Which of the following best describes how you increased your DE&I initiatives in 2020? (Respondents selected all that apply.)

  • Held open conversations within the organization (e.g., town halls, CEO chats) – 72%
  • Developed organizational strategic plan on DE&I – 56%
  • Unconscious bias/anti-racist training for employees – 50%
  • Brought in outside speakers – 44%
  • Created and/or expanded the number of employee resource groups (ERGs) – 36%
  • Created new position to lead DE&I efforts – 36%
  • Changed talent, retention and advancement policies – 35%
  • Increased supplier/vendor diversity – 18%
  • Launched DE&I ambassador program – 18%
  • Other – 13%

Check out the full Benchmark Report here. 

COMMENT

One Response to “Communications priorities for 2021 and beyond”

    Ronald Levy says:

    Today’s managements ask communicators what more should we say about DE&I and more but management’s question that could come with increasing urgency this year and next is what should our company DO to be saved?

    When the market goes down and unemployment goes up, government policies will help decide which companies must pay more and which will profit less if at all. Each company’s fate may depend partly on how well communicators can present the company as a public asset, not a public liability.

    A company creates jobs but it also creates pollution so how much jobs-creation is necessary and how much pollution is too much? Government subsidies will be called for to stimulate manufacture of electric cars, solar electricity and education but should corporate and individual taxes be raised to help ALL education including majors in Theater, Volleyball, Ancient History and English Literature?

    What good is your company?

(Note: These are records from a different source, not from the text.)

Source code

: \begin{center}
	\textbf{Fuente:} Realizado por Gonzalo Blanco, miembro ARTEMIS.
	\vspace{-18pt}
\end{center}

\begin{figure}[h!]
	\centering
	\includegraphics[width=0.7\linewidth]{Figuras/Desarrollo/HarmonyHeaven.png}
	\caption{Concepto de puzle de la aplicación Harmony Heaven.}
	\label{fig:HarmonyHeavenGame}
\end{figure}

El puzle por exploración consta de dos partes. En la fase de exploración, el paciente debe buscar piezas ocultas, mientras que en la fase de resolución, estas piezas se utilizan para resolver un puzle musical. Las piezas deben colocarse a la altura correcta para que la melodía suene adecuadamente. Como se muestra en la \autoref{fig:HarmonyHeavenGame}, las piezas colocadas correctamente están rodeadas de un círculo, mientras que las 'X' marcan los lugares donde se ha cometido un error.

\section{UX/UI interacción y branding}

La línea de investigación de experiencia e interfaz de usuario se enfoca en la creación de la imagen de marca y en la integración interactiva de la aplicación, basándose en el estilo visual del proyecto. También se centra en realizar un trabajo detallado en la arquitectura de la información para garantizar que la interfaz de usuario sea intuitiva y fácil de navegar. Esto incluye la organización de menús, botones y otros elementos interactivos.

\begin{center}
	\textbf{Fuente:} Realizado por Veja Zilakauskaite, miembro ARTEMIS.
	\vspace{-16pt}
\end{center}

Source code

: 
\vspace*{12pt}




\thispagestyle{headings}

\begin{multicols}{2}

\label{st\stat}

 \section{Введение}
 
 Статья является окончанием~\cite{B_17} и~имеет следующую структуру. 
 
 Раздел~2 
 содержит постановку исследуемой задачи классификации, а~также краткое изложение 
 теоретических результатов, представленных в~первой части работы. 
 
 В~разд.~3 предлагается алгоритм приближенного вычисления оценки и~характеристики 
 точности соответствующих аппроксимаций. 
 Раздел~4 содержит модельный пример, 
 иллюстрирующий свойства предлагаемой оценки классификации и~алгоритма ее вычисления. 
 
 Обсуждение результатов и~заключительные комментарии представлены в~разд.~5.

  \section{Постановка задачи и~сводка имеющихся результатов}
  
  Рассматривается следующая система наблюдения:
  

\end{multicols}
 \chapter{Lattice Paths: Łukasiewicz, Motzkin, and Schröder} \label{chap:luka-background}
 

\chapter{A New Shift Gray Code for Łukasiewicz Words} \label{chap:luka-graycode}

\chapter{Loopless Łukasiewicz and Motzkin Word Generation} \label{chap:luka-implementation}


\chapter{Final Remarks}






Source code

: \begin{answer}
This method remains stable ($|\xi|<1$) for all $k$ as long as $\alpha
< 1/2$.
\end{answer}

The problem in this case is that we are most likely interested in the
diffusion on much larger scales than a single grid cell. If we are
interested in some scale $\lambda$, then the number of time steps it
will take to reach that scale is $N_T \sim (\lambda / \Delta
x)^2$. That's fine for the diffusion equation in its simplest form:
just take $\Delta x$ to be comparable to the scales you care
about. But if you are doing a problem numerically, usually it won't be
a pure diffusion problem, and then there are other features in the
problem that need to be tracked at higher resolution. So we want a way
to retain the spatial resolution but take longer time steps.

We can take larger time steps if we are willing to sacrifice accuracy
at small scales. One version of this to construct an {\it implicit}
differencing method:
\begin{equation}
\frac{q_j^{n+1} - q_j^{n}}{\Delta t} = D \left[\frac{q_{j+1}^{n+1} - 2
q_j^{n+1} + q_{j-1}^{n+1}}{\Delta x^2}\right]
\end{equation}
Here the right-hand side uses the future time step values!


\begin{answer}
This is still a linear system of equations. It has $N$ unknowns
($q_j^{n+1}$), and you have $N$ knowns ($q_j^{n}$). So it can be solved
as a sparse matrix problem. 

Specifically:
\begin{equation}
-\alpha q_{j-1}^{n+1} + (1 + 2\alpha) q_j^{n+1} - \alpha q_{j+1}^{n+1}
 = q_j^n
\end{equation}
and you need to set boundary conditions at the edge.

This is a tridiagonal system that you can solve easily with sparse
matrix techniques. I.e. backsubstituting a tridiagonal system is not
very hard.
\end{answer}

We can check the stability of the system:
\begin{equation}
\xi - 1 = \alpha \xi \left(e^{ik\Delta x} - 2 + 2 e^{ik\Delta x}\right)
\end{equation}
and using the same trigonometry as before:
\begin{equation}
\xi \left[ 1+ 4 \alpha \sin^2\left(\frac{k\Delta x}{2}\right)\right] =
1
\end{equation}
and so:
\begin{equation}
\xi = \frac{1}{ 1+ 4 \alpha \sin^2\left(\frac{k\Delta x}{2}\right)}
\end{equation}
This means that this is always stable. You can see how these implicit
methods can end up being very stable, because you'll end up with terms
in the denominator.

That question may decide as it should whether your company gets a seat in a government lifeboat or is thrown to the sharks. What’s your company’s “social income”—contribution to the public—and “social rent” or cost to the public? Over 100 million Americans might be upset all day at seeing a cat run over on the road but not be upset for more than a few minutes at reading that our government has ended the life of a bank or drug company or one that collects and sells information on our preferences.

    Judge whether it could hugely benefit the company and the public to have a Google Research Institute Against Cancer. Would even one politician in FIFTY thereafter rise in congress or on TV to urge that Google’s income from selling information should be cut by over a billion a year?

    How about a Clorox Cleanliness Bureau to research how supermarkets and homemakers may even better protect us from germs that kill? Or a Ford Highway Safety Board to try saving 25,000 American lives a year?

    When top management looks to communicators with increasing concern and even fear caused by rumblings in Washington, $1,000+ an hour PR savants may counsel that it’s not so much what we communicate that’s protective but how we help the public.

    Money-making wisdom learned from PR Daily publications, courses and groups is that success springs not just from what we say but what we DO for the public. The Bible said it first (and for less than $1,000+ an hour) in counsel on what to DO unto others.